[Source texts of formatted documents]

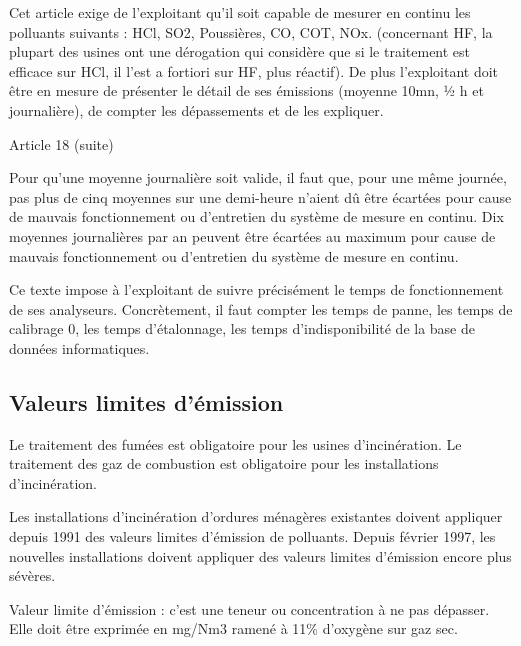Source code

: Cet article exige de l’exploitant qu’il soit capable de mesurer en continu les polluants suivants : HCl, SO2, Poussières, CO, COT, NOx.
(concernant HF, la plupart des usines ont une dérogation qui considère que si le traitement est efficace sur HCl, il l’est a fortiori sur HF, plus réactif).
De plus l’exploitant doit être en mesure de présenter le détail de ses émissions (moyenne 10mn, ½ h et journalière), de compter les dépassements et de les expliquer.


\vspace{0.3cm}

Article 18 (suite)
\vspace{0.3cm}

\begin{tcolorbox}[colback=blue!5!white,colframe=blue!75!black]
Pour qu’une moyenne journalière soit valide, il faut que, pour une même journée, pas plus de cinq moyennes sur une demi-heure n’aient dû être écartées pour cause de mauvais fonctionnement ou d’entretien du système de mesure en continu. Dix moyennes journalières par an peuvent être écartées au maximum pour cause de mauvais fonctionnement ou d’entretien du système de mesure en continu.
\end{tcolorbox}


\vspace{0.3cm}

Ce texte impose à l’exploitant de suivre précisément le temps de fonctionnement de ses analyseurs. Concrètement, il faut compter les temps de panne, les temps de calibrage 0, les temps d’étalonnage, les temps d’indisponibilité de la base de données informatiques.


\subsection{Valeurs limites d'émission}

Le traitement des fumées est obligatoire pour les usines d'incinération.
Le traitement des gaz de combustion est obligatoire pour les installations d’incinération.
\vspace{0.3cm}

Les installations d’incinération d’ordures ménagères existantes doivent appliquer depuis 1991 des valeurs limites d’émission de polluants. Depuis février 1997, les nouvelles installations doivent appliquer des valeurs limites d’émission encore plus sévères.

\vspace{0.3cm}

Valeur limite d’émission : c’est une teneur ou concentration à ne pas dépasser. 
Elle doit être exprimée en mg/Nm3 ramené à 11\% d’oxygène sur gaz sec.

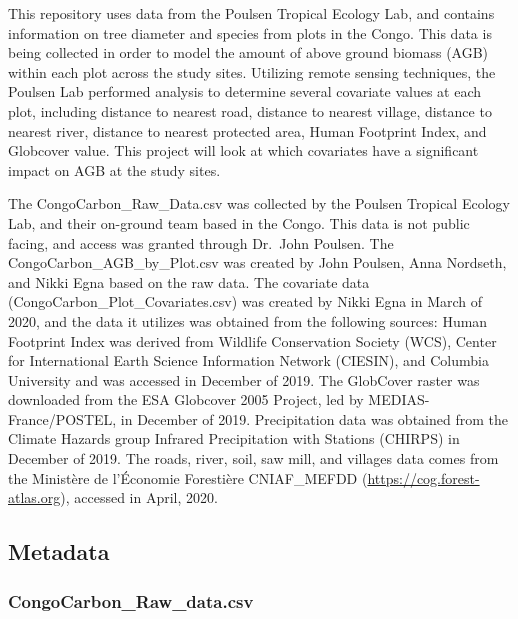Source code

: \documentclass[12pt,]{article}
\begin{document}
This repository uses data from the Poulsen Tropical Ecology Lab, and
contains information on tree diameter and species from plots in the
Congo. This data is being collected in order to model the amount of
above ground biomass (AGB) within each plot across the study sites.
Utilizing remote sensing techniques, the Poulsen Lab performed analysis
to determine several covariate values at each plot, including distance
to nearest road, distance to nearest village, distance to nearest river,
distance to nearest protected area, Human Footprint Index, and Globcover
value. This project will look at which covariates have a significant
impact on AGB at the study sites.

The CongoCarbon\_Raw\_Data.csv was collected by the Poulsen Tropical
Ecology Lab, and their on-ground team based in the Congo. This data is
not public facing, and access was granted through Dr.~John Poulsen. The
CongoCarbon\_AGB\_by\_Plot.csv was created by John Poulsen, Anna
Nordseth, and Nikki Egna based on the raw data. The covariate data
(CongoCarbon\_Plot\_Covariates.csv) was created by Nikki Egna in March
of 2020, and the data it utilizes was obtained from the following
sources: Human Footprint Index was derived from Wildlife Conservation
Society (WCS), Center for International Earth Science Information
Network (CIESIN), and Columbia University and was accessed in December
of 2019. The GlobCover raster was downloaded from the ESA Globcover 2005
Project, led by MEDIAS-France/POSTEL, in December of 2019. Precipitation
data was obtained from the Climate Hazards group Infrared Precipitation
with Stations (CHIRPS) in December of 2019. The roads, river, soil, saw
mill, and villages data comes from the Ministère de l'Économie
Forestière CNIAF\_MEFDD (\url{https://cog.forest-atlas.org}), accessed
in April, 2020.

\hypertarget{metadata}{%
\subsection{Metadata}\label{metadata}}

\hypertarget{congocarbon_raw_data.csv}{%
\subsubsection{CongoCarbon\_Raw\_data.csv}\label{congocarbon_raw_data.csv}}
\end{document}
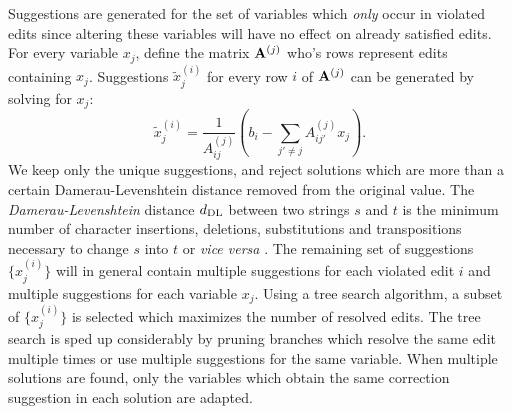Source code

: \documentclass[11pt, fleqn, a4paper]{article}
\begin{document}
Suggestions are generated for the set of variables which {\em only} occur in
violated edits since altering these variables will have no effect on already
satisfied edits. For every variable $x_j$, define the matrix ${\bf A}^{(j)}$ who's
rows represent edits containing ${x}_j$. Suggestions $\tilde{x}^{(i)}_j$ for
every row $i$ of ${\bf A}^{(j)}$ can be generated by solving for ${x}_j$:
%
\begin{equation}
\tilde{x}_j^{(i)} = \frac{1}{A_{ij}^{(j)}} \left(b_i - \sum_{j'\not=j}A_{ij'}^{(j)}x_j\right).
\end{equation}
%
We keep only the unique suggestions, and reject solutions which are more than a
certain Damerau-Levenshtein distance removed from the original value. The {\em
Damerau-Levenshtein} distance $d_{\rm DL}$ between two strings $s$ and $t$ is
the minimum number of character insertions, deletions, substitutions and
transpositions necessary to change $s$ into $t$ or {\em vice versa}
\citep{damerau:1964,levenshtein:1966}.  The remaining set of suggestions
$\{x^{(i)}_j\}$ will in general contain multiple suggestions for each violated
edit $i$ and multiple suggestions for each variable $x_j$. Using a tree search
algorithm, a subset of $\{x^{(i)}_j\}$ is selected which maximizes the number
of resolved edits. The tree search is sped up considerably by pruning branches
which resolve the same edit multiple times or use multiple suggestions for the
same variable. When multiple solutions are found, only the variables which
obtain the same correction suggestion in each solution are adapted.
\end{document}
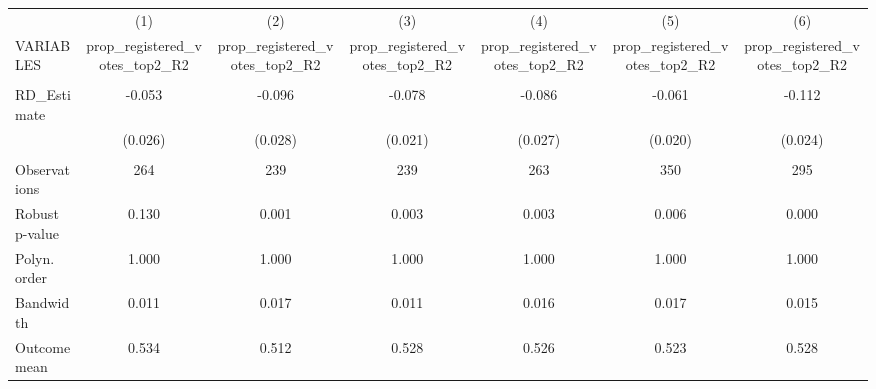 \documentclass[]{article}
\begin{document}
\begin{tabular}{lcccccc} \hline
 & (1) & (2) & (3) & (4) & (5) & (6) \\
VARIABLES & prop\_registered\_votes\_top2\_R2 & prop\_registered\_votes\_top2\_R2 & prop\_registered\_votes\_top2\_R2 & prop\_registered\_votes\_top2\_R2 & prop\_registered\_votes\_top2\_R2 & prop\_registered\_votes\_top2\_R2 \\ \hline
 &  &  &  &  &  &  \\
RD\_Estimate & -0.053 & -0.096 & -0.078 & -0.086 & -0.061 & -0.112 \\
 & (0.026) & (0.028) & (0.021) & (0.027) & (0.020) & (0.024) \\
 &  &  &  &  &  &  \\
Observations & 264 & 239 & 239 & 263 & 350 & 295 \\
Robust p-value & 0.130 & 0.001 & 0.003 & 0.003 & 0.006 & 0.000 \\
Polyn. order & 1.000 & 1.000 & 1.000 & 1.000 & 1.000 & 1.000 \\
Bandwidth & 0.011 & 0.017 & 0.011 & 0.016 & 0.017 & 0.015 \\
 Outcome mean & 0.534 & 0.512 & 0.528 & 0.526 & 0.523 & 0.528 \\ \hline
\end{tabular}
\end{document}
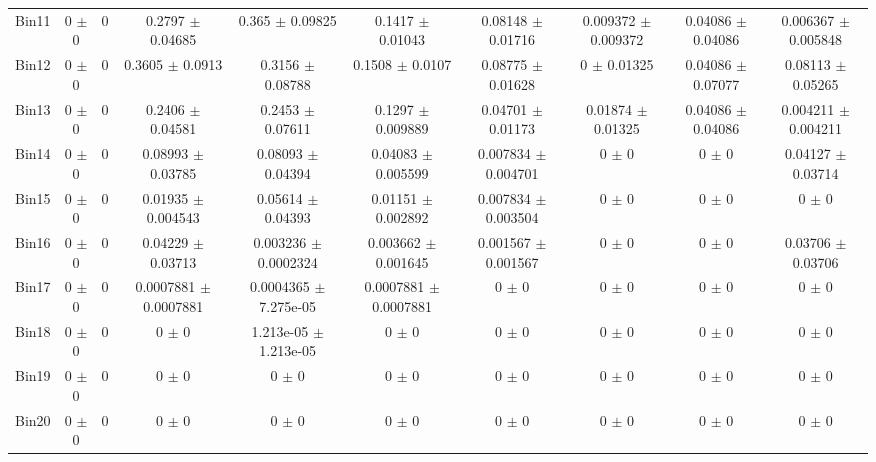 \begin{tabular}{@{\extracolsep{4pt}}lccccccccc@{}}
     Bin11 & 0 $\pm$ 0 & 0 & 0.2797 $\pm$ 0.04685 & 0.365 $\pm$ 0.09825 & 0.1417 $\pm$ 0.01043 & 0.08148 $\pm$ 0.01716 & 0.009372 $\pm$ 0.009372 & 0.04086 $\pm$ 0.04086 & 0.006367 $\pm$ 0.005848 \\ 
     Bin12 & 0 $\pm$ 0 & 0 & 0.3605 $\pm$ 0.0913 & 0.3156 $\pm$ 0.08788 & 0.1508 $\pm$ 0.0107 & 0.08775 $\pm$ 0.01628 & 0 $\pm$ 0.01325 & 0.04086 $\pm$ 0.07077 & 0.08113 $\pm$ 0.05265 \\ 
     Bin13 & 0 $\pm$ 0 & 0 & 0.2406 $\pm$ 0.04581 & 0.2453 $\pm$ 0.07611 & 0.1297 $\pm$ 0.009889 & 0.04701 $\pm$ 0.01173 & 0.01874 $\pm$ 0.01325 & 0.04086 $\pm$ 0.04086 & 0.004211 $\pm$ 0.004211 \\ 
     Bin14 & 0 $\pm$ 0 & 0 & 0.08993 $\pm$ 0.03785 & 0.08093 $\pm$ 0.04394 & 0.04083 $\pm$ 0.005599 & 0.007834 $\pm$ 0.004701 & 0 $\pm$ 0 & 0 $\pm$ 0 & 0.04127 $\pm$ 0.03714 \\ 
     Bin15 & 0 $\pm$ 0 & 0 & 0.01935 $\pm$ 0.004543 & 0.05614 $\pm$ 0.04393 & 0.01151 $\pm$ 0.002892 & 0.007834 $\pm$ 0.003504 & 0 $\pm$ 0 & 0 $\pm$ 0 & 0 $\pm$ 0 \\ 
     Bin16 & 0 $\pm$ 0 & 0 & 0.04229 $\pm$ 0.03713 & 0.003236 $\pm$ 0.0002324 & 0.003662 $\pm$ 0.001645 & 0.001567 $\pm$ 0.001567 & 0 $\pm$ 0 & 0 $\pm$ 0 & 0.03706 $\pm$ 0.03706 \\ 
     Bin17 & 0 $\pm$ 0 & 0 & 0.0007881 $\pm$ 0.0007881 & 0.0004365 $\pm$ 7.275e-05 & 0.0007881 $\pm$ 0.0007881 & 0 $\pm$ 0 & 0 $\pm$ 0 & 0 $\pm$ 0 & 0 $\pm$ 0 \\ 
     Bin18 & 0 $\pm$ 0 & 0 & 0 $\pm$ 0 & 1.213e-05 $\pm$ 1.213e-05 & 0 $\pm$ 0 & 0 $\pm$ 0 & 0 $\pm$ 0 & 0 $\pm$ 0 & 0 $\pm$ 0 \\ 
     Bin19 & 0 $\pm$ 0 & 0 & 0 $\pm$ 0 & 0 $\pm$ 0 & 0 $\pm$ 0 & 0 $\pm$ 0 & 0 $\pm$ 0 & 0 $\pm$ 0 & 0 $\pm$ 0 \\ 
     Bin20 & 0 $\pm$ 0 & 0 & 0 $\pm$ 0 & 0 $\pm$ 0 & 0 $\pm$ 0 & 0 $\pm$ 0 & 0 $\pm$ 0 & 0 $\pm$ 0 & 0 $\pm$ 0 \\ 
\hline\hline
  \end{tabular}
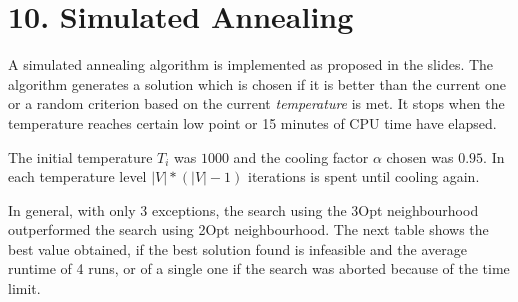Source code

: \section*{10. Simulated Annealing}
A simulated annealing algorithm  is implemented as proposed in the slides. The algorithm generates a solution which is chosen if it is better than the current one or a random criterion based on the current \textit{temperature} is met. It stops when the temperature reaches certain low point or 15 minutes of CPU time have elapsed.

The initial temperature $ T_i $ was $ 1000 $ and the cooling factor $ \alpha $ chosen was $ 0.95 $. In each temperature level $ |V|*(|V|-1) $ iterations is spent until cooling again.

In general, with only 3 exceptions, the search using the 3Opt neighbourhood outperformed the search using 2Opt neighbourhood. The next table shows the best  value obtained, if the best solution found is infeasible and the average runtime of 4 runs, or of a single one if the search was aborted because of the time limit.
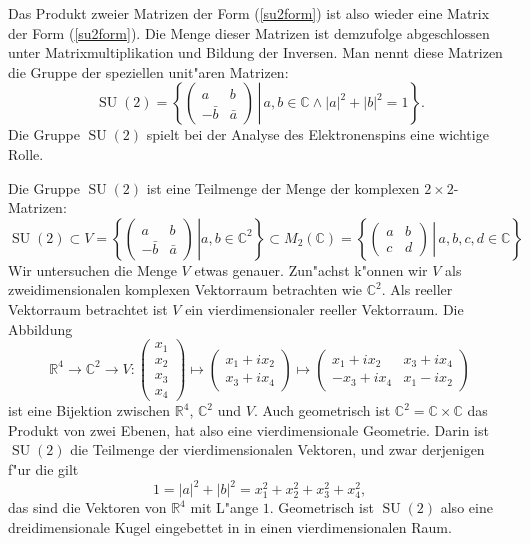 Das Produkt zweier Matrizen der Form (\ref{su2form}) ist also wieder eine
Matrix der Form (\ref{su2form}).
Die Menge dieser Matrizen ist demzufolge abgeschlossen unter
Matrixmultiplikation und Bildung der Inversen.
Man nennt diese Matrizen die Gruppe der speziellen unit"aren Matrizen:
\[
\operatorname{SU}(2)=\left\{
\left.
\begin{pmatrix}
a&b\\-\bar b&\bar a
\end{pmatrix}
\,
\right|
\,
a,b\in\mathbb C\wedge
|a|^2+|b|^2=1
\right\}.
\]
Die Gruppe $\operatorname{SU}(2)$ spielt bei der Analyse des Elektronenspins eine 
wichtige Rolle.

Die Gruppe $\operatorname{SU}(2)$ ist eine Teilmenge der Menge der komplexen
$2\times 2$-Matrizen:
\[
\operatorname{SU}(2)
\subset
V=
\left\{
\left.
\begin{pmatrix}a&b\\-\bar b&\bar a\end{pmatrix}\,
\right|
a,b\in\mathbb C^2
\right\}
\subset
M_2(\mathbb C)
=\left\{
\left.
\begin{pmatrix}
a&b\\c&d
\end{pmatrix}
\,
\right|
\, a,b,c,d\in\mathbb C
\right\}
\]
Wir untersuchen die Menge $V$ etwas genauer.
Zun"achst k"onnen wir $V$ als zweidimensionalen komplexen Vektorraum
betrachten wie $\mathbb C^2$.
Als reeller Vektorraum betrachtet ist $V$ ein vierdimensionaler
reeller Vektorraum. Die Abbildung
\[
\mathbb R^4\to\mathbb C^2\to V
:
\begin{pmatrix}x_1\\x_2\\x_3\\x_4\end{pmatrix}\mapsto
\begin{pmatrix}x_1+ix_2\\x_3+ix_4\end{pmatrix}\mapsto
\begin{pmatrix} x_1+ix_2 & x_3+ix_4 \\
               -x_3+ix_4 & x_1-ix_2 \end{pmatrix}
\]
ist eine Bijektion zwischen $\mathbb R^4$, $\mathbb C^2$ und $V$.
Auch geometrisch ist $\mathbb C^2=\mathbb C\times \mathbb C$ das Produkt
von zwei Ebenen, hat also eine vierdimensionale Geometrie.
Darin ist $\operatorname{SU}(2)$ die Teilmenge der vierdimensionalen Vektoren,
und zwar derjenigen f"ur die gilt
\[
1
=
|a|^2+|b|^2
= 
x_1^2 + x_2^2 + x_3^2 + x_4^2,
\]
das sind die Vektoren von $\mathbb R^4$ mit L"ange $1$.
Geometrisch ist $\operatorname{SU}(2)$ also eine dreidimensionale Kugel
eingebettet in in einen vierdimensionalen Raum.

**Exercise instructions**
The number of lines above where the word "generated" occurs, and only that number, is the answer.

**Result below**
2